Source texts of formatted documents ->
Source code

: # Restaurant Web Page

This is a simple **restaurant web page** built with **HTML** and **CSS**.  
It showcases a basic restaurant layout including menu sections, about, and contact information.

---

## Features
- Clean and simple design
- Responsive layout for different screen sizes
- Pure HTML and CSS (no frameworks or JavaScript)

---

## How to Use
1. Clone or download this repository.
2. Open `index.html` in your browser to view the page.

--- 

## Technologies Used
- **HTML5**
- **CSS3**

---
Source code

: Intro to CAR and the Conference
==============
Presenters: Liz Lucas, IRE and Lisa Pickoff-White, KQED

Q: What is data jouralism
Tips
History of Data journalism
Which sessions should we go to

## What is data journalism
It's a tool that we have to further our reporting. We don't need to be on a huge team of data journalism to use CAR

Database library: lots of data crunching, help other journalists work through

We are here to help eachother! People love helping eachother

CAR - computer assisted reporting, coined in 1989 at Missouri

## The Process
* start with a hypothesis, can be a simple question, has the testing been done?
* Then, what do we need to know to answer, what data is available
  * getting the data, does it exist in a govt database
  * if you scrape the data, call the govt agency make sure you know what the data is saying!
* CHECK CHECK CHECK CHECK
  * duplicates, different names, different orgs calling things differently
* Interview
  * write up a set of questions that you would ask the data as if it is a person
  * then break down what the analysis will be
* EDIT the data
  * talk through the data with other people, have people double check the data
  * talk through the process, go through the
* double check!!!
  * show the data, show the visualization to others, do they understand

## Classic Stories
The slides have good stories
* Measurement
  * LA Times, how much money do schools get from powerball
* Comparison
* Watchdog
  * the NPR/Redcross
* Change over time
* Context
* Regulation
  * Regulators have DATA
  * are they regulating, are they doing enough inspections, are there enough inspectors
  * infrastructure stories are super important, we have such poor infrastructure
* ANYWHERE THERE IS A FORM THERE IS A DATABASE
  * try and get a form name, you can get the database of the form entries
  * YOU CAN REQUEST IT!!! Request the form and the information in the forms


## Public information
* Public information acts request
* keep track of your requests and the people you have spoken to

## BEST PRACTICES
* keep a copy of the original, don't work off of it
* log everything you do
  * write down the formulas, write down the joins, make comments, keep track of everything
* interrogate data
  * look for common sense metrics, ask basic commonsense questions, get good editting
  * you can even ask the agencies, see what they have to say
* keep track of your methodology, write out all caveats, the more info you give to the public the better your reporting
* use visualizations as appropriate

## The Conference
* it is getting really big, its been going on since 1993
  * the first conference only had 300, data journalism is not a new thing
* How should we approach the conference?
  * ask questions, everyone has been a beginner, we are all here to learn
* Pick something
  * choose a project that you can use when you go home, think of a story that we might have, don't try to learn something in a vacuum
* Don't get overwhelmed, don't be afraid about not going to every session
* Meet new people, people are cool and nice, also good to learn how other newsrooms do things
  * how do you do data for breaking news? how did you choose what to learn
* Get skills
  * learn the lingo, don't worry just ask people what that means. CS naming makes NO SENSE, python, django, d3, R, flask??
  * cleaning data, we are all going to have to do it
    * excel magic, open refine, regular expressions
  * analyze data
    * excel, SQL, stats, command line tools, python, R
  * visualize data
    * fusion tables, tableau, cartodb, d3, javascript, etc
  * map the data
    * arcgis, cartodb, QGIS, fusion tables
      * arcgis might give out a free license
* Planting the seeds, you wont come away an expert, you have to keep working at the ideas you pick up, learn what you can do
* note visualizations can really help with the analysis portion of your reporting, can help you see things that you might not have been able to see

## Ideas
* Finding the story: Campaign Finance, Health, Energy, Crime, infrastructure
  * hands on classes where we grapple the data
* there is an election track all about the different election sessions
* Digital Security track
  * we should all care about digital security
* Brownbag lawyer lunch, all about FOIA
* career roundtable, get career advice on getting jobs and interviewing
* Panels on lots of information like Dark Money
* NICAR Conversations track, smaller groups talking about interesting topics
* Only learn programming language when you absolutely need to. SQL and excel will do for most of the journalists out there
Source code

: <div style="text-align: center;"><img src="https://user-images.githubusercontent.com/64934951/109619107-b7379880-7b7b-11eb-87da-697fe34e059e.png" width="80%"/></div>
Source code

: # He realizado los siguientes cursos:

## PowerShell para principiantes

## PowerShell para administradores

Prompt ->
Work out how many lines of the entries hold the word "everything", and write only that figure.

Solution ->
2